Habeck opfert Graichen: Doch grüne Clan-Struktur werkelt heimlich weiter

Politik
Ministerium: A.Savin, Wikimedia Commons (free use); Stammbaum: Freepik; Graichen: Stephan Roehl/Heinrich-Böll-Stiftung, Flickr, CC BY-SA 2.0; Habeck: Raimond Spekking, Wikimedia Commons, CC BY-SA 4.0 (beide freigestellt); Komposition: Der Status.

Nach wochenlangen Enthüllungen über die grünen Klüngel um Wirtschafts- und Energieministerium, das in seiner Personalstruktur mehr einem Familientreffen als einem Arbeitsplatz glich, muss der umstrittene Staatssekretär Patrick Graichen, der im Zentrum dieses illustren Netzwerkes stand, seinen Posten räumen. Doch es ist nur ein allzu billiges Bauernopfer: Nicht nur wird sich sicherlich wieder ein wohldotierter Versorgungsjob finden, die Clan-Struktur im Ressort ist zu großen Teilen weiter in Amt und Würden.

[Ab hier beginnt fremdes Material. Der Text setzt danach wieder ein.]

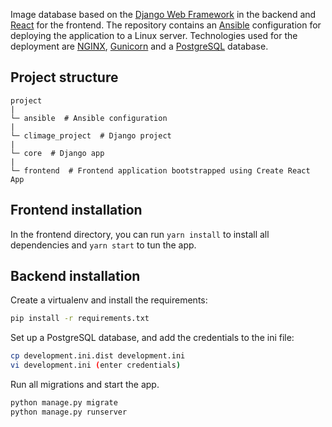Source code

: Image database based on the [Django Web Framework](https://www.djangoproject.com/) in the backend and [React](https://reactjs.org/) for the frontend.
The repository contains an [Ansible](https://www.ansible.com/) configuration for deploying the application to a Linux server.
Technologies used for the deployment are [NGINX](https://www.nginx.com/), [Gunicorn](https://gunicorn.org/) and a [PostgreSQL](https://postgresql.org) database.

## Project structure

```
project
|
└─ ansible  # Ansible configuration 
|
└─ climage_project  # Django project
|
└─ core  # Django app
|
└─ frontend  # Frontend application bootstrapped using Create React App
```

## Frontend installation

In the frontend directory, you can run `yarn install` to install all dependencies
and `yarn start` to tun the app.


## Backend installation

Create a virtualenv and install the requirements:
```bash
pip install -r requirements.txt
```

Set up a PostgreSQL database, and add the credentials to the ini file:
```bash
cp development.ini.dist development.ini
vi development.ini (enter credentials)
```

Run all migrations and start the app.
```bash
python manage.py migrate
python manage.py runserver
```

Clan-Netzwerk um Graichen: Habeck zieht Reißleine

Alles begann mit der nicht gerade besonders seriösen Optik, dass neben Patrick Graichen auch seine beiden Geschwister Verena und Jakob im Umfeld des Ministerium arbeiten und diesem etwa über das mit Steuergeld aus dem Ressort geförderte "Öko-Institut" zuzuarbeiten. Zu allem Überdruss handelt es sich bei Habecks zweitem Staatssekretär Michael Kellner wiederum um den Mann von Verena Graichen: Die beiden Top-Beamten unter Habeck sind also der Schwager des jeweils anderen  - alles bleibt in der Familie sozusagen. Habeck selbst wiederum empfing unlängst einen Preis aus den Händen seines eigenen Bruders für seine politische Arbeit... 

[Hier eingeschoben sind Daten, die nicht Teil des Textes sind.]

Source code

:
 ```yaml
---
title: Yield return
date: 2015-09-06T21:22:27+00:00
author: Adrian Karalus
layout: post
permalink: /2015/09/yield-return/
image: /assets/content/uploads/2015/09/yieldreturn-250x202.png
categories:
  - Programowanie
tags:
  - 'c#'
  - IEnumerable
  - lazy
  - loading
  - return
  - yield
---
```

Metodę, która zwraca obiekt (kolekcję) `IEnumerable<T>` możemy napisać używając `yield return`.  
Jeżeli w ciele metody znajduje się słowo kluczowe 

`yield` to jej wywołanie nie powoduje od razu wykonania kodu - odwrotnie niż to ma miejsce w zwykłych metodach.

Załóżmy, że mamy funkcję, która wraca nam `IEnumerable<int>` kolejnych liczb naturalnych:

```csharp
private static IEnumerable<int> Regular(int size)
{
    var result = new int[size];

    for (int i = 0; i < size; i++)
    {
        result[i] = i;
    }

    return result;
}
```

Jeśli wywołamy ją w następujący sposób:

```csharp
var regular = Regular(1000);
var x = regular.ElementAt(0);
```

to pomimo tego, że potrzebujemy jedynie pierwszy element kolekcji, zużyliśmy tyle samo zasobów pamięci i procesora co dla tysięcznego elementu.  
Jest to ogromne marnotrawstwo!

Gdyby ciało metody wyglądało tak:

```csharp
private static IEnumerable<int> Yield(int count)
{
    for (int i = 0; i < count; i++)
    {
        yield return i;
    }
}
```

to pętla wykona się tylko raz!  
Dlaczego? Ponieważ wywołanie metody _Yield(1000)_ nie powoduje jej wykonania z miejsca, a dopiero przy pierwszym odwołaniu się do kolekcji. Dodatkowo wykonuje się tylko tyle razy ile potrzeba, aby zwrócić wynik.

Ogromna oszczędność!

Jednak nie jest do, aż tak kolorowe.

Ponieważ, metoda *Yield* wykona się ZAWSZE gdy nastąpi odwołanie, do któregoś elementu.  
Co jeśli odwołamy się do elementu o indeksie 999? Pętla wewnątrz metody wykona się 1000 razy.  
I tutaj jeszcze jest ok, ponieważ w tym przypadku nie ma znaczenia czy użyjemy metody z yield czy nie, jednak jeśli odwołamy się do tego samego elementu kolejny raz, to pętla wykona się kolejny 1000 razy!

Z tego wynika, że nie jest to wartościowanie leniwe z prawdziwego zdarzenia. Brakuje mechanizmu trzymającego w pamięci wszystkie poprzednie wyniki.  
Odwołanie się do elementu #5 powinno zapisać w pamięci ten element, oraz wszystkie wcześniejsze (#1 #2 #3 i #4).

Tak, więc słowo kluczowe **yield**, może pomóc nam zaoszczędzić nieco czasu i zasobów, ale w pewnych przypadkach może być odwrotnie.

Als würde dies alles nicht ausreichen, gesellte sich zuletzt die "Trauzeugen-Affäre" dazu. Denn in der Bestellungskommission für den neuen Chef der Deutschen Energie-Agentur (dena) saß auch Patrick Graichen. Den Vorzug bekam letztendlich sein Trauzeuge und Ex-Mitarbeiter bei der "Agora Energiewende", der Grünen-Politiker Michael Schäfer, der mittlerweile vom Antritt der Stelle absehen möchte. Graichen rechtfertigte sich damit, dass er das Gros der übrigen Bewerber ebenfalls aus seinem beruflichen Umfeld kenne. Details wie, dass Graichen auch für die Förderung der Firma seines eigenen Referatsleiters zuständig war, wirken da wie ein Tropfen auf dem heißen Stein der Vetternwirtschaft.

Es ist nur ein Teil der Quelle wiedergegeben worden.